What I didn't understand was this. From what I can reason out, you want to have drivers do more than just provide an interface to the hardware, even going so far as to require them to keep track of open resource streams having to do with their device, and even closing off unused streams.

This is a bigswitch from the idea of having a centralized, kernel driven resource management environment, and only using drivers for the routines of opening and recieving hardware resources.

It may also be inefficient, seeing as each driver, (this is how I interpreted your post) will have its own mini-management system. In other words: The NIC, Smart Card, Modem, HDD, and everyone else will be running separate code in memory for managing the scraps that applications leave behind. This is...CPU intensive, and RAM guzzling, to say the very least.

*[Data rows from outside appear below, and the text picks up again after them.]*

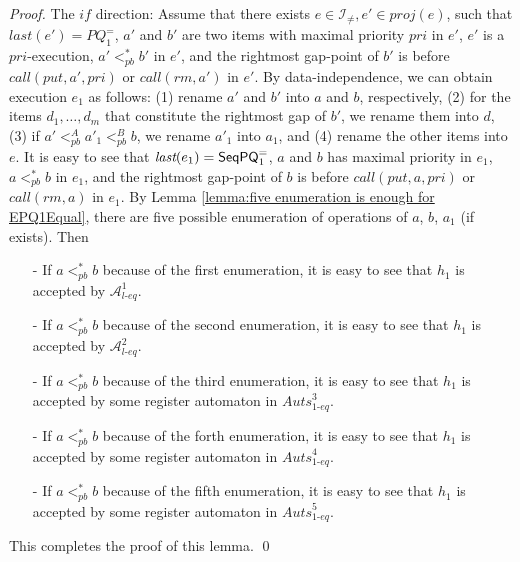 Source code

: \begin {proof}
\noindent The $\textit{if}$ direction: Assume that there exists $e \in \mathcal{I}_{\neq},e' \in \textit{proj}(e)$, such that $last(e')=\textit{PQ}_1^{=}$, $a'$ and $b'$ are two items with maximal priority $\textit{pri}$ in $e'$, $e'$ is a $\textit{pri}$-execution, $a' <_{\textit{pb}}^* b'$ in $e'$, and the rightmost gap-point of $b'$ is before $\textit{call}(\textit{put},a',\textit{pri})$ or $\textit{call}(\textit{rm},a')$ in $e'$. By data-independence, we can obtain execution $e_1$ as follows: (1) rename $a'$ and $b'$ into $a$ and $b$, respectively, (2) for the items $d_1,\ldots,d_m$ that constitute the rightmost gap of $b'$, we rename them into $d$, (3) if $a' <_{\textit{pb}}^A a'_1 <_{\textit{pb}}^B b$, we rename $a'_1$ into $a_1$, and (4) rename the other items into $e$. It is easy to see that $\textit{last}(e_1) = \mathsf{SeqPQ}_1^{=}$, $a$ and $b$ has maximal priority in $e_1$, $a <_{\textit{pb}}^* b$ in $e_1$, and the rightmost gap-point of $b$ is before $\textit{call}(\textit{put},a,\textit{pri})$ or $\textit{call}(\textit{rm},a)$ in $e_1$. By Lemma \ref{lemma:five enumeration is enough for EPQ1Equal}, there are five possible enumeration of operations of $a$, $b$, $a_1$ (if exists). Then


\begin{itemize}
\setlength{\itemsep}{0.5pt}
\item[-] If $a <_{\textit{pb}}^* b$ because of the first enumeration, it is easy to see that $h_1$ is accepted by $\mathcal{A}_{\textit{l-eq}}^1$.

\item[-] If $a <_{\textit{pb}}^* b$ because of the second enumeration, it is easy to see that $h_1$ is accepted by $\mathcal{A}_{\textit{l-eq}}^2$.

\item[-] If $a <_{\textit{pb}}^* b$ because of the third enumeration, it is easy to see that $h_1$ is accepted by some register automaton in $\textit{Auts}_{\textit{1-eq}}^{3}$.

\item[-] If $a <_{\textit{pb}}^* b$ because of the forth enumeration, it is easy to see that $h_1$ is accepted by some register automaton in $\textit{Auts}_{\textit{1-eq}}^{4}$.

\item[-] If $a <_{\textit{pb}}^* b$ because of the fifth enumeration, it is easy to see that $h_1$ is accepted by some register automaton in $\textit{Auts}_{\textit{1-eq}}^{5}$.
\end{itemize}

This completes the proof of this lemma. \qed
\end {proof}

I would consider it to be just a different, but still basic, interface to the hardware that can be used directly by the user. In a microkernel, there is a lot of complexity associated with redirecting things from one server to another, so I think it may actually simplify things a bit to have the direct connection. The code needed to manage file handles would be trivial, at least in comparison to the driver and block cache. Having the permission system in the drivers would also be easier, because different filesystems etc. have different permission systems internally, and less conversion would be needed if everything is in one place - in fact, it would be even simpler than a monolithic setup, because drivers don't have to comply with a VFS but still can have a well-defined interface because they use the normal IPC methods.